A PyTorch
implementation of RTSGAN model. This is the experiment code for our ICDM 2021 paper "Towards Generating Real-World Time Series Data".
Time series data generation has drawn increasing attention in recent years. Several generative adversarial network (GAN) based methods have been proposed to tackle the problem usually with the assumption that the targeted time series data are well-formatted and complete. However, real-world time series (RTS) data are far away from this utopia, e.g., long sequences with variable lengths and informative missing data raise intractable challenges for designing powerful generation algorithms. In this paper, we propose a novel generative framework for RTS data - RTSGAN to tackle the aforementioned challenges. RTSGAN first learns an encoder-decoder module which provides a mapping between a time series instance and a fixed-dimension latent vector and then learns a generation module to generate vectors in the same latent space. By combining the generator and the decoder, RTSGAN is able to generate RTS which respect the original feature distributions and the temporal dynamics. To generate time series with missing values, we further equip RTSGAN with an observation embedding layer and a decide-and-generate decoder to better utilize the informative missing patterns.
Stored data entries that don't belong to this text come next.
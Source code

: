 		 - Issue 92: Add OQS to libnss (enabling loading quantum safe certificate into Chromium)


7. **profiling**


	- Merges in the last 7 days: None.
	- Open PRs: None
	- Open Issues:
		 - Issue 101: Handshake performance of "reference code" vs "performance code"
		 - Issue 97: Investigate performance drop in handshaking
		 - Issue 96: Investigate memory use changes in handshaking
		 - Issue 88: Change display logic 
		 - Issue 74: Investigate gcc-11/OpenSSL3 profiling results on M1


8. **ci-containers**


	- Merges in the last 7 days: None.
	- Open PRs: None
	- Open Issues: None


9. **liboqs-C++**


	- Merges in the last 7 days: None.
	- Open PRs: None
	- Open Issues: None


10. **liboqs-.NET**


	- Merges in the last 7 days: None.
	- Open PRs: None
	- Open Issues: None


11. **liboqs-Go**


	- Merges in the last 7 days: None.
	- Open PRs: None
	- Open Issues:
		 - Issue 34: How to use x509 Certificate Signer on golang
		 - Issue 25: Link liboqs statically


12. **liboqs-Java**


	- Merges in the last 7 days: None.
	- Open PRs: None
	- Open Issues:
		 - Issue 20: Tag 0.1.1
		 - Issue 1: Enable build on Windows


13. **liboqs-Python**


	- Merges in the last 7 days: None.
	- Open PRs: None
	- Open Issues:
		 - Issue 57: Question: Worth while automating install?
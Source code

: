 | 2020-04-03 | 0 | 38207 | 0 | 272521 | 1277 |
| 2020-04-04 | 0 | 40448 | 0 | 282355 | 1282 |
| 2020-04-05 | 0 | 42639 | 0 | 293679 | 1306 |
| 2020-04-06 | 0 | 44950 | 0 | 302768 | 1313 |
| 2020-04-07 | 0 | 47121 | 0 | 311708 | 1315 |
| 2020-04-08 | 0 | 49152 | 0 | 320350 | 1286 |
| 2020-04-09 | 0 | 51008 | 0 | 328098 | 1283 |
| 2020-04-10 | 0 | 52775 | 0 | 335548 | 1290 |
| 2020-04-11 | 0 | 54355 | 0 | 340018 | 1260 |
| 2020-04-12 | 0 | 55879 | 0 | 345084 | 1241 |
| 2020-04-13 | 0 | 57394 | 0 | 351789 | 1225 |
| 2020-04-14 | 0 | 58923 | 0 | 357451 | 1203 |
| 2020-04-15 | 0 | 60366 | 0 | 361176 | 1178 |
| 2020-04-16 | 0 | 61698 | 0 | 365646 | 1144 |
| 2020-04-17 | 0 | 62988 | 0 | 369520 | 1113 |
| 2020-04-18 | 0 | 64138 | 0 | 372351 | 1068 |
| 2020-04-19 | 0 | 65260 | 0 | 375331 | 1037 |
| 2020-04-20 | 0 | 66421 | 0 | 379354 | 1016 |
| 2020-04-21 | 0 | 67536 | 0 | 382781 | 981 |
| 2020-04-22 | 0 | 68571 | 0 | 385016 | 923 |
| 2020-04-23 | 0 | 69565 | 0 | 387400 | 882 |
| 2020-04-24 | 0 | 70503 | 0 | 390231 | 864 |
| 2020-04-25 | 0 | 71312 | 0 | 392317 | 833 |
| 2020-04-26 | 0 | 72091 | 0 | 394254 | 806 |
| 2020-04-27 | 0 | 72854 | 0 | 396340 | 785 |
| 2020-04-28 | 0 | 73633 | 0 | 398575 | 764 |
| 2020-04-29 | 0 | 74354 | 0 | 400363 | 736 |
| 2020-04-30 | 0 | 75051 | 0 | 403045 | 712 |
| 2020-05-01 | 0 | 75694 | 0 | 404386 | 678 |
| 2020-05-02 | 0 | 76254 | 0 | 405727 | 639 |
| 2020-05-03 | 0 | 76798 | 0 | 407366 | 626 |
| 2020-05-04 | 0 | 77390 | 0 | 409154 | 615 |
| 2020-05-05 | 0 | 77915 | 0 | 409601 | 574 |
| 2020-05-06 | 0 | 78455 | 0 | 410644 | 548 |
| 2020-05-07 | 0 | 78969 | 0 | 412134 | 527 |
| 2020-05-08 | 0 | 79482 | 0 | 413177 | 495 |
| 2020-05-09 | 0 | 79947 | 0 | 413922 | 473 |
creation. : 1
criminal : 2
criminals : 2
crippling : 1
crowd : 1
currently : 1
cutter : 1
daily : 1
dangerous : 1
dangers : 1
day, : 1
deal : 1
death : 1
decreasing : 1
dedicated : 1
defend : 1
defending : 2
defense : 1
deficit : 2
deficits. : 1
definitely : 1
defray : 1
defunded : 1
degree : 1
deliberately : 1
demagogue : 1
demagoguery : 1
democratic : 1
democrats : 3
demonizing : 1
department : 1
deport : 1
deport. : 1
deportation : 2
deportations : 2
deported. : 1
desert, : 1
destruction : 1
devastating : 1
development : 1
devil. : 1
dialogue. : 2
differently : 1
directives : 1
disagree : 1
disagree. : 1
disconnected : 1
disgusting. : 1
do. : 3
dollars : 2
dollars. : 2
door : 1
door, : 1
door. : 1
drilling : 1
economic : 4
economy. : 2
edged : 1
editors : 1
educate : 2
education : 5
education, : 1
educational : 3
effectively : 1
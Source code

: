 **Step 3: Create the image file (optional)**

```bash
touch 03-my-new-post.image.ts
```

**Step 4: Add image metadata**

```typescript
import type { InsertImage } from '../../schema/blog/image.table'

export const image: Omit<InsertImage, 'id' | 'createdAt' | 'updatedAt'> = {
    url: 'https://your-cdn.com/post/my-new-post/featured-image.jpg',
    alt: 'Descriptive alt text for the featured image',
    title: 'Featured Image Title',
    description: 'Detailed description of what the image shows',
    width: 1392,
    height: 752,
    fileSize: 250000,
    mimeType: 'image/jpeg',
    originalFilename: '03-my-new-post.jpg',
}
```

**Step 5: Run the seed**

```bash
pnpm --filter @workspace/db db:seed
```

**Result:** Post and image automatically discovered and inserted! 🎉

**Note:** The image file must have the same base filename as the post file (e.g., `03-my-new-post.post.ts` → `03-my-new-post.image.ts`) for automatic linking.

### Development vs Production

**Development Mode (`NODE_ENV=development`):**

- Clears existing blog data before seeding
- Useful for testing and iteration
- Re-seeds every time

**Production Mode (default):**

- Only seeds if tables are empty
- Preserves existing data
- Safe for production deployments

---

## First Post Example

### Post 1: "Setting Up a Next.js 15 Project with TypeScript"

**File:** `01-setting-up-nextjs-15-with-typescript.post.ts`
Experiments on the four RTS datasets show that the proposed framework outperforms the previous generation methods in terms of synthetic data utility for downstream classification and prediction tasks.
pytorch==1.6.0
fastNLP==0.5.5
sklearn==0.23.1
# outside this respository
git clone https://github.com/YerevaNN/mimic3-benchmarks.git
git clone https://github.com/Luoyonghong/Multivariate-Time-Series-Imputation-with-Generative-Adversarial-Networks.git
git clone https://github.com/jsyoon0823/TimeGAN.git
Prepare .pkl data by running prepare_stock_and_energy.ipynb
Then train the generative model (take Stock
dataset as an example) by
python main_stock.py --dataset ./data/stock.pkl --task-name stock
The generated data is stored at ../stock_results/stock/data
, and you can evaluate it according to https://github.com/jsyoon0823/TimeGAN.git
Use Physionet2012 as an example:
First prepare .pkl data by running prepare_physionet2012.ipynb
The train the generative model by:
python main_2012.py --dataset ./data/physio_data/full2012.pkl --task-name test
Then you can examine the quality of synthetic data under the TSTR setting by:
python miss2012.py --task-name ../2012_result/test --impute zero
python miss2012_std.py --task-name ../2012_result/test --impute last
More arguments for training and evalution can be found in the corresponding files.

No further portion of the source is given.